Mario Kart Tour feels bad from the start. Purists may argue that skill went out the window once Nintendo made power-sliding more automatic, but the racing in the mainline games I think strikes a nice balance between accessibility and finesse. As a one-handed mobile game, obviously Mario Kart Tour needs to be simpler. But swiping your thumb to steer isn’t bad because it’s simple, it’s bad because it just feels bad. Even the optional motion steering does little to make me feel like I have any real control over my character.

The inaccurate controls force the game to use flat, uninteresting track design to keep players from constantly crashing. You may not notice this at first due to the game’s high production value. Whether it’s remixes of classic tracks or new international tracks in cities like New York and Paris, this looks like a modern Mario Kart game. It even maintains the recent gimmick of switching between land, sea, and air. But race enough courses and you can’t help but notice the same boring loops again and again.

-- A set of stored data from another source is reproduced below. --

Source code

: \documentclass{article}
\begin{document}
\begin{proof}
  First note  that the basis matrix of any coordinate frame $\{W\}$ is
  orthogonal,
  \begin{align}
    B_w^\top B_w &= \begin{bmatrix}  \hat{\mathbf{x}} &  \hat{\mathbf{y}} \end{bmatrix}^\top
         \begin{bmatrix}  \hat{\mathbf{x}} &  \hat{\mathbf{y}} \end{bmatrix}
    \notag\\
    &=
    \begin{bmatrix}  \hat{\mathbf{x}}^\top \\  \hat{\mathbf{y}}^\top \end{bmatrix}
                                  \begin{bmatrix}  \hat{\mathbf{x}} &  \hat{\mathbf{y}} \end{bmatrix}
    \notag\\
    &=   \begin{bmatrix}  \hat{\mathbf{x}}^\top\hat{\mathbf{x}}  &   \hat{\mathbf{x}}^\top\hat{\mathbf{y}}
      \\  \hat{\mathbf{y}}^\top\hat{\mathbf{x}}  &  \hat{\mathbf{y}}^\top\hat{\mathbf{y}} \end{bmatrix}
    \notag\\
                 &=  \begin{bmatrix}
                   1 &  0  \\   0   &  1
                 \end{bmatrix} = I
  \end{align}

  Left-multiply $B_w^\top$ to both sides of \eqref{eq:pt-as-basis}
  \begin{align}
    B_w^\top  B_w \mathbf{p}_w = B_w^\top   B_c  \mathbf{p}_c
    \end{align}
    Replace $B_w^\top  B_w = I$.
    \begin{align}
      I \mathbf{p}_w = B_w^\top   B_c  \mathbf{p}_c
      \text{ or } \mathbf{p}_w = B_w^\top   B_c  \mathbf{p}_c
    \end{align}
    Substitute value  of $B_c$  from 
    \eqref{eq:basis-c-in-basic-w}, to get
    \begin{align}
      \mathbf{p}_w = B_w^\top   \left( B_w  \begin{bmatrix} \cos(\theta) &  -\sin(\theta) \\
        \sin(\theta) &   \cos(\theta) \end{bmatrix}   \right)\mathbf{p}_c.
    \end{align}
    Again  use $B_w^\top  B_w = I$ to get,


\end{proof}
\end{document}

But the worse loop of all is still the loop of free-to-play mechanics, a business model so harmful that again Apple had to make a whole new service to counterattack. Mario Kart Tour is full of the expected by unacceptable gambling-like tactics. Want to use a rare character like Peachette? Better hope the real money you spend leads to a lucky roll. Characters, kart pieces, and even entire racing speeds are locked behind paywalls, including a bizarre subscription pass. And it feels particularly gross when paired with Mario Kart’s history of randomization and rubber bands AI difficulty. “Pay a dollar” to avoid the Blue Shell doesn’t sound out of the question.

It’s not all bad. While the game is online multiplayer only you don’t need a constant connection once the race actually starts. You can play on a subway and not worry. Plus just listening to my own music while playing leads to funny juxtapositions like Waluigi and Neil Cicierega. And while I would’ve enjoyed a twist on the formula (like in Dr. Mario World) the fundamentals of Mario Kart are still pretty solid.

But if you want to play Mario Kart on the go please do yourself a favor and get Mario Kart 8 Deluxe on the Nintendo Switch.